WHAT IS BEING ASKED =>
Only the count should appear in your answer: how many lines of the data below contain the word "download"?

(Dataset entries)
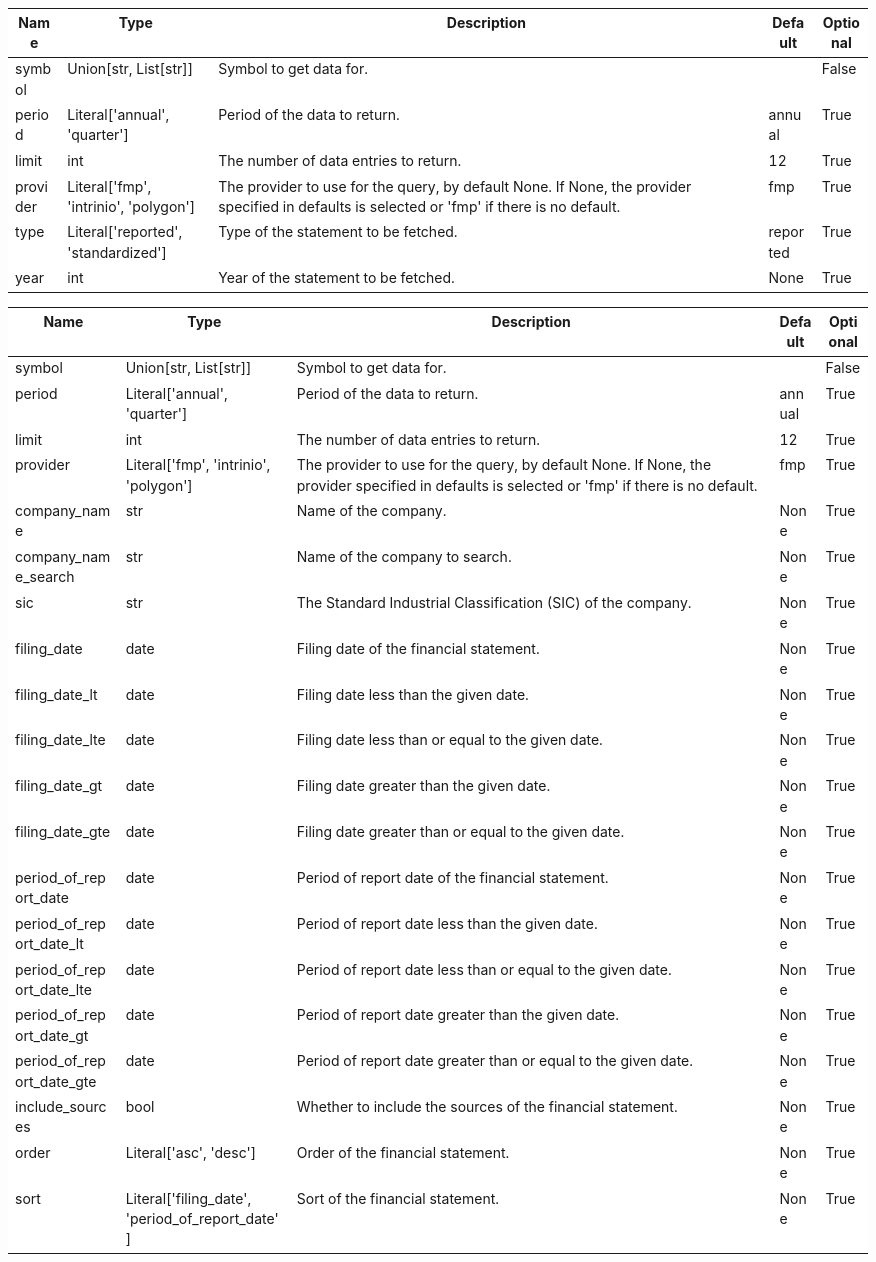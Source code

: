 <TabItem value='intrinio' label='intrinio'>

| Name | Type | Description | Default | Optional |
| ---- | ---- | ----------- | ------- | -------- |
| symbol | Union[str, List[str]] | Symbol to get data for. |  | False |
| period | Literal['annual', 'quarter'] | Period of the data to return. | annual | True |
| limit | int | The number of data entries to return. | 12 | True |
| provider | Literal['fmp', 'intrinio', 'polygon'] | The provider to use for the query, by default None. If None, the provider specified in defaults is selected or 'fmp' if there is no default. | fmp | True |
| type | Literal['reported', 'standardized'] | Type of the statement to be fetched. | reported | True |
| year | int | Year of the statement to be fetched. | None | True |
</TabItem>

<TabItem value='polygon' label='polygon'>

| Name | Type | Description | Default | Optional |
| ---- | ---- | ----------- | ------- | -------- |
| symbol | Union[str, List[str]] | Symbol to get data for. |  | False |
| period | Literal['annual', 'quarter'] | Period of the data to return. | annual | True |
| limit | int | The number of data entries to return. | 12 | True |
| provider | Literal['fmp', 'intrinio', 'polygon'] | The provider to use for the query, by default None. If None, the provider specified in defaults is selected or 'fmp' if there is no default. | fmp | True |
| company_name | str | Name of the company. | None | True |
| company_name_search | str | Name of the company to search. | None | True |
| sic | str | The Standard Industrial Classification (SIC) of the company. | None | True |
| filing_date | date | Filing date of the financial statement. | None | True |
| filing_date_lt | date | Filing date less than the given date. | None | True |
| filing_date_lte | date | Filing date less than or equal to the given date. | None | True |
| filing_date_gt | date | Filing date greater than the given date. | None | True |
| filing_date_gte | date | Filing date greater than or equal to the given date. | None | True |
| period_of_report_date | date | Period of report date of the financial statement. | None | True |
| period_of_report_date_lt | date | Period of report date less than the given date. | None | True |
| period_of_report_date_lte | date | Period of report date less than or equal to the given date. | None | True |
| period_of_report_date_gt | date | Period of report date greater than the given date. | None | True |
| period_of_report_date_gte | date | Period of report date greater than or equal to the given date. | None | True |
| include_sources | bool | Whether to include the sources of the financial statement. | None | True |
| order | Literal['asc', 'desc'] | Order of the financial statement. | None | True |
| sort | Literal['filing_date', 'period_of_report_date'] | Sort of the financial statement. | None | True |
</TabItem>
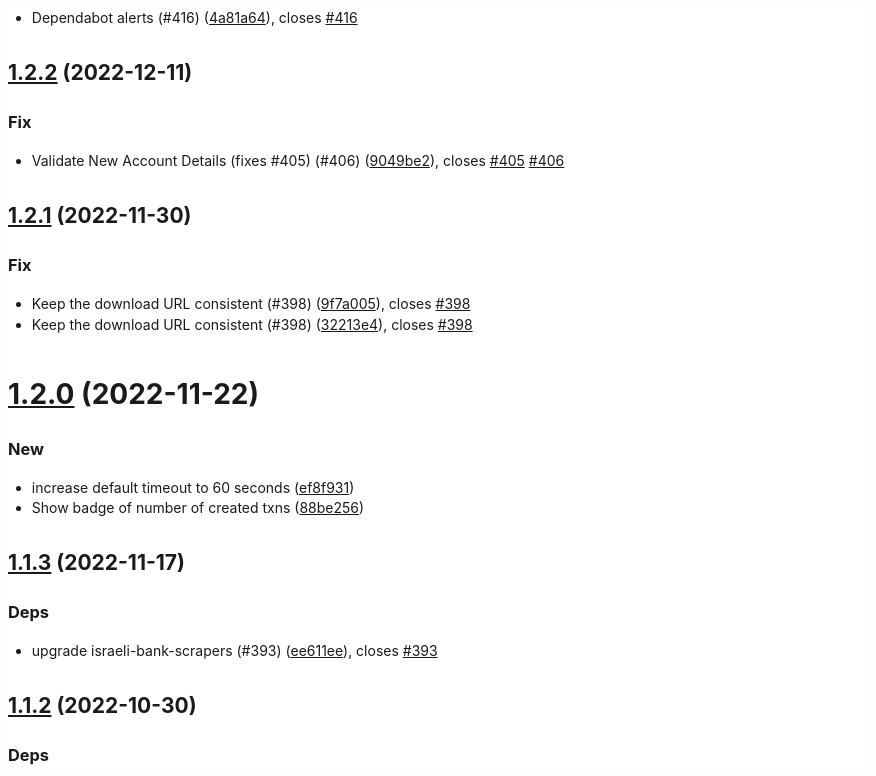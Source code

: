 * Dependabot alerts (#416) ([4a81a64](https://github.com/brafdlog/caspion/commit/4a81a64c33c251a0e281a82c3b5e3786bad79925)), closes [#416](https://github.com/brafdlog/caspion/issues/416)

## [1.2.2](https://github.com/brafdlog/caspion/compare/v1.2.1...v1.2.2) (2022-12-11)


### Fix

* Validate New Account Details (fixes #405) (#406) ([9049be2](https://github.com/brafdlog/caspion/commit/9049be2a5b576c8b8d1b298ce7ed7a514e52ff37)), closes [#405](https://github.com/brafdlog/caspion/issues/405) [#406](https://github.com/brafdlog/caspion/issues/406)

## [1.2.1](https://github.com/brafdlog/caspion/compare/v1.2.0...v1.2.1) (2022-11-30)


### Fix

* Keep the download URL consistent (#398) ([9f7a005](https://github.com/brafdlog/caspion/commit/9f7a005b88b0089b0e37966241061f17879e0ca1)), closes [#398](https://github.com/brafdlog/caspion/issues/398)
* Keep the download URL consistent (#398) ([32213e4](https://github.com/brafdlog/caspion/commit/32213e42b2adaf030040944ff577e0ae306c6c92)), closes [#398](https://github.com/brafdlog/caspion/issues/398)

# [1.2.0](https://github.com/brafdlog/caspion/compare/v1.1.3...v1.2.0) (2022-11-22)


### New

* increase default timeout to 60 seconds ([ef8f931](https://github.com/brafdlog/caspion/commit/ef8f9310ddc87e028037ce6ac729fdfe03a917cf))
* Show badge of number of created txns ([88be256](https://github.com/brafdlog/caspion/commit/88be25602cdfd03fa0f565ccca67b6ad1b718abb))

## [1.1.3](https://github.com/brafdlog/caspion/compare/v1.1.2...v1.1.3) (2022-11-17)


### Deps

* upgrade israeli-bank-scrapers (#393) ([ee611ee](https://github.com/brafdlog/caspion/commit/ee611ee5d9f833975d75de669afea26d59a58109)), closes [#393](https://github.com/brafdlog/caspion/issues/393)

## [1.1.2](https://github.com/brafdlog/caspion/compare/v1.1.1...v1.1.2) (2022-10-30)


### Deps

ANSWER FOR THE TASK =>
2